To better arm itself from the threats emanating from the cyber world, the government on Tuesday announced a National Cyber Security Policy 2013.
The policy, approved in May this year, has proposed to set up different bodies to deal with various levels of threats, along with a national nodal agency, to coordinate all matters related to cyber security.
The government has proposed to set up a National Critical Information Infrastructure Protection Centre (NCIIPC), which will act as a 24x7 centre to ward off cyber security threats in strategic areas such as air control, nuclear and space.
It will function under the National Technical Research Organisation, a technical intelligence gathering agency controlled directly by the National Security Adviser in the Prime Minister's Office. The existing agency, Computer Emergency Response Team (CERT), will handle all public and private infrastructure.
“The Air defence system, power infrastructure, nuclear plants, the telecommunications system will all have to be protected to ensure there is no disruption of the kind that will destabilise the economy. Instability in the cyber space means economic instability, and no nation can afford this. Therefore, it’s essential not just to have a policy but to operationalise it,” Communications and Information Technology Minister Kapil Sibal said while releasing the policy.
As part of the policy, the government has proposed to create a workforce of around 500,000 trained in cyber security. It also proposes to provide fiscal benefits to businesses to adopt best security practices.
Gulshan Rai, director general of CERT-IN, said the government would also set up testing labs to regularly check the safety of equipment being used in the country. ''Putting the security framework is a complex task and we will now begin to follow it up with detailed action plans to support each of the objectives,” Rai said.
The policy has laid down 14 objectives which include creation of a cyber ecosystem in the country, developing effective public-private partnerships and collaborative engagements through technical and operational cooperation, among others. Emphasis has been laid on developing indigenous security technologies through research.
According to Jagdish Mahapatra, managing director of McAfee India, the policy will provide a road map for strengthening cyber security and a secure computing framework that will inspire consumer confidence for electronic transactions. “At a macro level, the policy will facilitate cyber security intelligence that will form an integral component to anticipate attacks and quickly adopt counter measures.”

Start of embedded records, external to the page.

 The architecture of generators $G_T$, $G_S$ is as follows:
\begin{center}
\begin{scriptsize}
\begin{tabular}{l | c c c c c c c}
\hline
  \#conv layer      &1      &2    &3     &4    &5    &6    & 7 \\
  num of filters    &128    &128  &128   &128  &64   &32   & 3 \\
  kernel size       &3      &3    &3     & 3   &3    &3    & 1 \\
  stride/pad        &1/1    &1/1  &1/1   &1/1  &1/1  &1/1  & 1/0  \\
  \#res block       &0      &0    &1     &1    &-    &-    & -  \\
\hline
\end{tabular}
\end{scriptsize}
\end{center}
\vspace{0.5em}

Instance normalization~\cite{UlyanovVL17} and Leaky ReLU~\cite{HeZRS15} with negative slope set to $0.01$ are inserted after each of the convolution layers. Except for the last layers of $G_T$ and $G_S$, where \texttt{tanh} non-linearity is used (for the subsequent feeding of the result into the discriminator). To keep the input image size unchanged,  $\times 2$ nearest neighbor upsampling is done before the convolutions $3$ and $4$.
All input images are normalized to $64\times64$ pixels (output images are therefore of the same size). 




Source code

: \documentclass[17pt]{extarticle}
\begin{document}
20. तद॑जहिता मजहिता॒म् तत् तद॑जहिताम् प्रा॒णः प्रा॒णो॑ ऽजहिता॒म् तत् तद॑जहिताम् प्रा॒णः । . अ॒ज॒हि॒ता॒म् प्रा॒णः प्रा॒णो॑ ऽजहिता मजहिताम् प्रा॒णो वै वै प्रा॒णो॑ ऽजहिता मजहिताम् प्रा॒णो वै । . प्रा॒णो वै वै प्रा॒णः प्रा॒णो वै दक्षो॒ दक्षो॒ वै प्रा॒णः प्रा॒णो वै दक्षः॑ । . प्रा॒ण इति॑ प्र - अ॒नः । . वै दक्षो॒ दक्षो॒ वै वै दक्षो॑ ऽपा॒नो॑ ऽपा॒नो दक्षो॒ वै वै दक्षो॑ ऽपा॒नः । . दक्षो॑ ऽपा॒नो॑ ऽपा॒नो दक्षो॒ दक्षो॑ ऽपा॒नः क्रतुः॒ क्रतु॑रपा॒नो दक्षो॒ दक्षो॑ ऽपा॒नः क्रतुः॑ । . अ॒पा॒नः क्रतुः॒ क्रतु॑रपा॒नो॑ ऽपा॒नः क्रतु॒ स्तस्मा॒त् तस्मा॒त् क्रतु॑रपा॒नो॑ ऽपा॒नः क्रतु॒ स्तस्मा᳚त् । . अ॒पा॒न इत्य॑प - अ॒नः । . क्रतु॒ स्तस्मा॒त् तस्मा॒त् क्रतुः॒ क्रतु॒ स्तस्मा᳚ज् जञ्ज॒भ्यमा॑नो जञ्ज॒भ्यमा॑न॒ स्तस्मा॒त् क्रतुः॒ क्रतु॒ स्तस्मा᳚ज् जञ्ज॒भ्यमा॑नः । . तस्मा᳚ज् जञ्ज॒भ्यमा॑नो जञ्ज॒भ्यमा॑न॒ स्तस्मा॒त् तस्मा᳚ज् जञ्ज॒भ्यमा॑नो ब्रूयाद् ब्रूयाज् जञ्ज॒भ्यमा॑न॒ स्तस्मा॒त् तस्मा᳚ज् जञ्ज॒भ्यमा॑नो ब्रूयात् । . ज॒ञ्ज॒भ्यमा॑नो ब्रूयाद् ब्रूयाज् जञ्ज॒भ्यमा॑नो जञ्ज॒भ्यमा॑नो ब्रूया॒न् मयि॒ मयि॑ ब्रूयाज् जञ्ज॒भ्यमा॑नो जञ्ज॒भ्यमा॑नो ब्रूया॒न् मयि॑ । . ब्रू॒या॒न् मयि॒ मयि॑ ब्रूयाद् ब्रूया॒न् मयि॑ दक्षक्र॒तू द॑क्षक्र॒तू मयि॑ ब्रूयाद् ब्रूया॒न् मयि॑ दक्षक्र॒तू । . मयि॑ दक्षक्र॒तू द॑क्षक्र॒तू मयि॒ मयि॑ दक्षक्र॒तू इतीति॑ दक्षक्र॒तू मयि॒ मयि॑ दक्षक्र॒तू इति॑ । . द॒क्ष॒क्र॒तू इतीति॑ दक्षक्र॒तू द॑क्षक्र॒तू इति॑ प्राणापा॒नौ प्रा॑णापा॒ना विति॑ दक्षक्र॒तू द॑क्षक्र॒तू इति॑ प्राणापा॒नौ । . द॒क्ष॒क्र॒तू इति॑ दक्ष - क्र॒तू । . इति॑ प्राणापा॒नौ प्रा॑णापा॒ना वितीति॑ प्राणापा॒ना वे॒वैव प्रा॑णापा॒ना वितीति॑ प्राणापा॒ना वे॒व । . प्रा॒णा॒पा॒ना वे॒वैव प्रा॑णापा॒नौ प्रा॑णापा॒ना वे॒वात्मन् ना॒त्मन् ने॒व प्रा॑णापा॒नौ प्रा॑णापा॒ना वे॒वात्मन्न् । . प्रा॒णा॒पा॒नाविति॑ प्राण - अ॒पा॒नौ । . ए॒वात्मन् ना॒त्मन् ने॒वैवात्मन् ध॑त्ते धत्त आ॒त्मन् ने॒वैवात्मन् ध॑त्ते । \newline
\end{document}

However, some industry experts believe while the introduction of the policy is a good starting point, it lacks the details. “While the government has talked about various agencies who will deal with cyber threats, it has neither described their structure, nor said anything about what will happen to existing agencies. The policy is not very granular compared to what countries like the US has in place,'' said a senior executive with a technology firm requesting anonymity.